17. Hukuk Dairesi 2013/17829 E. , 2013/17301 K.
"İçtihat Metni"MAHKEMESİ :Ticaret Mahkemesi
Taraflar arasındaki tahkim davası hakkında Sigorta Tahkim Komisyonu Uyuşmazlık Hakem Heyeti tarafından verilen 14.02.2012 gün, ... -14 Esas, 2012/189 Karar sayılı kararının iptaline yönelik davanın reddine ilişkin kararın davacı vekili tarafından temyiz edilmesi üzerine dosya incelendi, gereği düşünüldü:
-K A R A R-
Davacı, müvekkilinin işleteni olduğu aracın jantlarının yolun bozukluğundan ötürü hasarlandığını belirterek 22.429,44.-TL maddi tazminatın tahsilini talep etmiştir.
Davalı ...Ş. vekili, hasarın teminat kapsamı dışında olduğunu belirterek davanın reddini savunmuştur.
Sigorta Tahkim Komisyonu Uyuşmazlık Hakem Kurulunca, iddia, savunma ve toplanan kanıtlara göre; sigorta acentelerinin zararı tazmin gibi bir yükümlülüğü bulunmamakta ise de, davacının hasarının Efe – Deniz Sigorta Aracılık Hiz.

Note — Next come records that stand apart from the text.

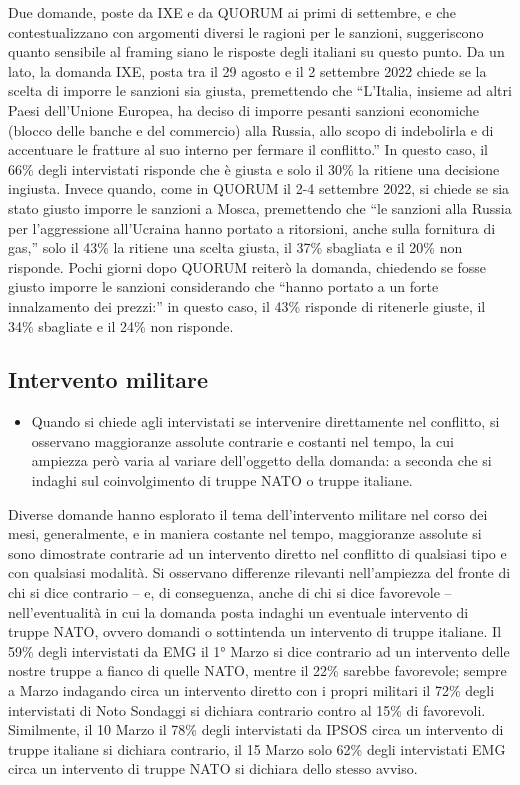 \documentclass[
]{book}
\providecommand{\tightlist}{%
  \setlength{\itemsep}{0pt}\setlength{\parskip}{0pt}}
\begin{document}
Due domande, poste da IXE e da QUORUM ai primi di settembre, e che contestualizzano con argomenti diversi le ragioni per le sanzioni, suggeriscono quanto sensibile al framing siano le risposte degli italiani su questo punto. Da un lato, la domanda IXE, posta tra il 29 agosto e il 2 settembre 2022 chiede se la scelta di imporre le sanzioni sia giusta, premettendo che ``L'Italia, insieme ad altri Paesi dell'Unione Europea, ha deciso di imporre pesanti sanzioni economiche (blocco delle banche e del commercio) alla Russia, allo scopo di indebolirla e di accentuare le fratture al suo interno per fermare il conflitto.'' In questo caso, il 66\% degli intervistati risponde che è giusta e solo il 30\% la ritiene una decisione ingiusta. Invece quando, come in QUORUM il 2-4 settembre 2022, si chiede se sia stato giusto imporre le sanzioni a Mosca, premettendo che ``le sanzioni alla Russia per l'aggressione all'Ucraina hanno portato a ritorsioni, anche sulla fornitura di gas,'' solo il 43\% la ritiene una scelta giusta, il 37\% sbagliata e il 20\% non risponde. Pochi giorni dopo QUORUM reiterò la domanda, chiedendo se fosse giusto imporre le sanzioni considerando che ``hanno portato a un forte innalzamento dei prezzi:'' in questo caso, il 43\% risponde di ritenerle giuste, il 34\% sbagliate e il 24\% non risponde.

\hypertarget{intervento-militare}{%
\subsection{Intervento militare}\label{intervento-militare}}

\begin{itemize}
\tightlist
\item
  Quando si chiede agli intervistati se intervenire direttamente nel conflitto, si osservano maggioranze assolute contrarie e costanti nel tempo, la cui ampiezza però varia al variare dell'oggetto della domanda: a seconda che si indaghi sul coinvolgimento di truppe NATO o truppe italiane.
\end{itemize}

Diverse domande hanno esplorato il tema dell'intervento militare nel corso dei mesi, generalmente, e in maniera costante nel tempo, maggioranze assolute si sono dimostrate contrarie ad un intervento diretto nel conflitto di qualsiasi tipo e con qualsiasi modalità. Si osservano differenze rilevanti nell'ampiezza del fronte di chi si dice contrario -- e, di conseguenza, anche di chi si dice favorevole -- nell'eventualità in cui la domanda posta indaghi un eventuale intervento di truppe NATO, ovvero domandi o sottintenda un intervento di truppe italiane. Il 59\% degli intervistati da EMG il 1° Marzo si dice contrario ad un intervento delle nostre truppe a fianco di quelle NATO, mentre il 22\% sarebbe favorevole; sempre a Marzo indagando circa un intervento diretto con i propri militari il 72\% degli intervistati di Noto Sondaggi si dichiara contrario contro al 15\% di favorevoli.
Similmente, il 10 Marzo il 78\% degli intervistati da IPSOS circa un intervento di truppe italiane si dichiara contrario, il 15 Marzo solo 62\% degli intervistati EMG circa un intervento di truppe NATO si dichiara dello stesso avviso.
\end{document}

Ltd. Şti. tarafından 22.400,00.-TL ödenerek karşılandığı gerekçesiyle başvurunun reddine karar verilmiş, karara karşı davacı vekili iptal davası açmış, İptal Davasında mahkemece, Sigorta Tahkim Komisyonu Uyuşmazlık Hakem Heyeti kararının davacıya 12.03.2012 tarihinde tebliğ edildiği, iptal talepli davanın ise 27.04.2012 tarihinde açıldığı, HMK"nin 439/4. maddesi gereğince iptal davasının hakem kararının taraflara bildirilmesinden itibaren 1 aylık süre içerisinde açılabileceği hükmü gereğince davanın 1 aylık süresi içerisinde açılmadığı gerekçesi ile reddine karar verilmiş, hükmü davacı vekili temyiz etmiştir.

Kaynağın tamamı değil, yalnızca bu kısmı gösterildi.